● **Exercise input**
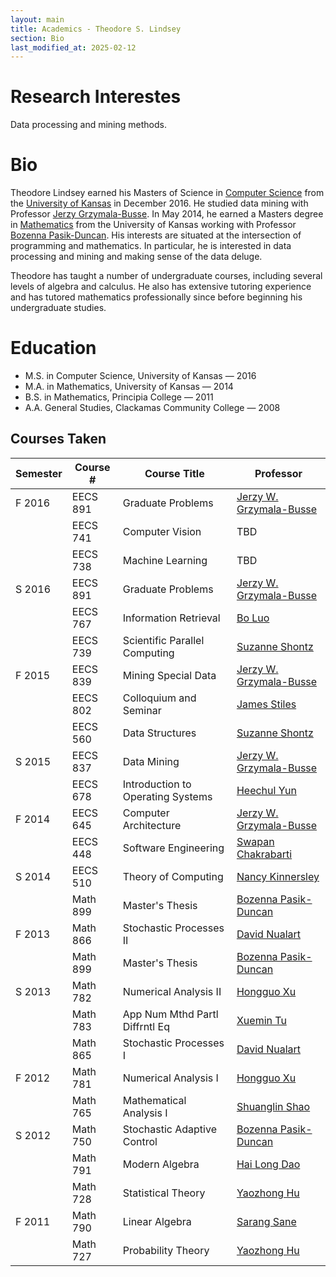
 ```yaml
---
layout: main
title: Academics - Theodore S. Lindsey
section: Bio
last_modified_at: 2025-02-12
---
```




# Research Interestes
Data processing and mining methods.

# Bio
Theodore Lindsey earned his Masters of Science in [Computer Science][ku-eecs] from the [University of Kansas][ku] in December 2016.
He studied data mining with Professor [Jerzy Grzymala-Busse][jerzy].
In May 2014, he earned a Masters degree in [Mathematics][ku-math] from the University of Kansas working with Professor
[Bozenna Pasik-Duncan][bozenna].  His interests are situated at the intersection of programming and mathematics.
In particular, he is interested in data processing and mining and making sense of the data deluge.

Theodore has taught a number of undergraduate courses, including several levels of algebra and calculus.
He also has extensive tutoring experience and has tutored mathematics professionally since before beginning his undergraduate studies.

# Education

- M.S. in Computer Science, University of Kansas &mdash; 2016
- M.A. in Mathematics, University of Kansas &mdash; 2014
- B.S. in Mathematics, Principia College &mdash; 2011
- A.A. General Studies, Clackamas Community College &mdash; 2008

## Courses Taken

| Semester | Course # | Course Title                      | Professor                        |
|----------|----------|-----------------------------------|----------------------------------|
| F 2016   | EECS 891 | Graduate Problems                 | [Jerzy W. Grzymala-Busse][jerzy] |
|          | EECS 741 | Computer Vision                   | TBD                              |
|          | EECS 738 | Machine Learning                  | TBD                              |
| S 2016   | EECS 891 | Graduate Problems                 | [Jerzy W. Grzymala-Busse][jerzy] |
|          | EECS 767 | Information Retrieval             | [Bo Luo][luo]                    |
|          | EECS 739 | Scientific Parallel Computing     | [Suzanne Shontz][shontz]         |
| F 2015   | EECS 839 | Mining Special Data               | [Jerzy W. Grzymala-Busse][jerzy] |
|          | EECS 802 | Colloquium and Seminar            | [James Stiles][stiles]           |
|          | EECS 560 | Data Structures                   | [Suzanne Shontz][shontz]         |
| S 2015   | EECS 837 | Data Mining                       | [Jerzy W. Grzymala-Busse][jerzy] |
|          | EECS 678 | Introduction to Operating Systems | [Heechul Yun][yun]               |
| F 2014   | EECS 645 | Computer Architecture             | [Jerzy W. Grzymala-Busse][jerzy] |
|          | EECS 448 | Software Engineering              | [Swapan Chakrabarti][chakrabarti]|
| S 2014   | EECS 510 | Theory of Computing               | [Nancy Kinnersley][kinnersley]   |
|          | Math 899 | Master's Thesis                   | [Bozenna Pasik-Duncan][bozenna]  |
| F 2013   | Math 866 | Stochastic Processes II           | [David Nualart][nualart]         |
|          | Math 899 | Master's Thesis                   | [Bozenna Pasik-Duncan][bozenna]  |
| S 2013   | Math 782 | Numerical Analysis II             | [Hongguo Xu][xu]                 |
|          | Math 783 | App Num Mthd Partl Diffrntl Eq    | [Xuemin Tu][tu]                  |
|          | Math 865 | Stochastic Processes I            | [David Nualart][nualart]         |
| F 2012   | Math 781 | Numerical Analysis I              | [Hongguo Xu][xu]                 |
|          | Math 765 | Mathematical Analysis I           | [Shuanglin Shao][shao]           |
| S 2012   | Math 750 | Stochastic Adaptive Control       | [Bozenna Pasik-Duncan][bozenna]  |
|          | Math 791 | Modern Algebra                    | [Hai Long Dao][dao]              |
|          | Math 728 | Statistical Theory                | [Yaozhong Hu][hu]                |
| F 2011   | Math 790 | Linear Algebra                    | [Sarang Sane][sane]              |
|          | Math 727 | Probability Theory                | [Yaozhong Hu][hu]                |


[bozenna]: https://pasik-duncan.ku.edu/ksacg/Bozenna.html
[jerzy]: http://people.eecs.ku.edu/~jerzy/
[luo]: http://www.ittc.ku.edu/~bluo/
[shontz]: http://people.eecs.ku.edu/~shontz/
[stiles]: http://eecs.ku.edu/people/faculty/jstiles
[yun]: http://www.ittc.ku.edu/~heechul/
[chakrabarti]: http://www.eecs.ku.edu/people/faculty/chakra
[kinnersley]: http://people.eecs.ku.edu/~kinners/
[nualart]: https://web.archive.org/web/20140507065530/http://www.math.ku.edu/~nualart/
[xu]: https://web.archive.org/web/20150417042435/http://www.math.ku.edu/~xu/
[shao]: https://web.archive.org/web/20150416200412/http://www.math.ku.edu/~slshao/
[dao]: https://web.archive.org/web/20150417022156/http://www.math.ku.edu/~hdao/
[hu]: https://web.archive.org/web/20150416231823/http://www.math.ku.edu/~hu/
[tu]: https://web.archive.org/web/20150416190428/http://www.math.ku.edu/~xtu/
[sane]: http://www.math.ku.edu/~ssane/
[ku]: https://www.ku.edu/
[ku-math]: http://www.math.ku.edu/
[ku-eecs]: http://eecs.ku.edu/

● **Task directions**
In the data above, start at the line that has "678 | Introduction", stop after the line that has "782 | Numerical", and print every line in between exactly as it stands.

● **Solution to the exercise**
|          | EECS 678 | Introduction to Operating Systems | [Heechul Yun][yun]               |
| F 2014   | EECS 645 | Computer Architecture             | [Jerzy W. Grzymala-Busse][jerzy] |
|          | EECS 448 | Software Engineering              | [Swapan Chakrabarti][chakrabarti]|
| S 2014   | EECS 510 | Theory of Computing               | [Nancy Kinnersley][kinnersley]   |
|          | Math 899 | Master's Thesis                   | [Bozenna Pasik-Duncan][bozenna]  |
| F 2013   | Math 866 | Stochastic Processes II           | [David Nualart][nualart]         |
|          | Math 899 | Master's Thesis                   | [Bozenna Pasik-Duncan][bozenna]  |
| S 2013   | Math 782 | Numerical Analysis II             | [Hongguo Xu][xu]                 |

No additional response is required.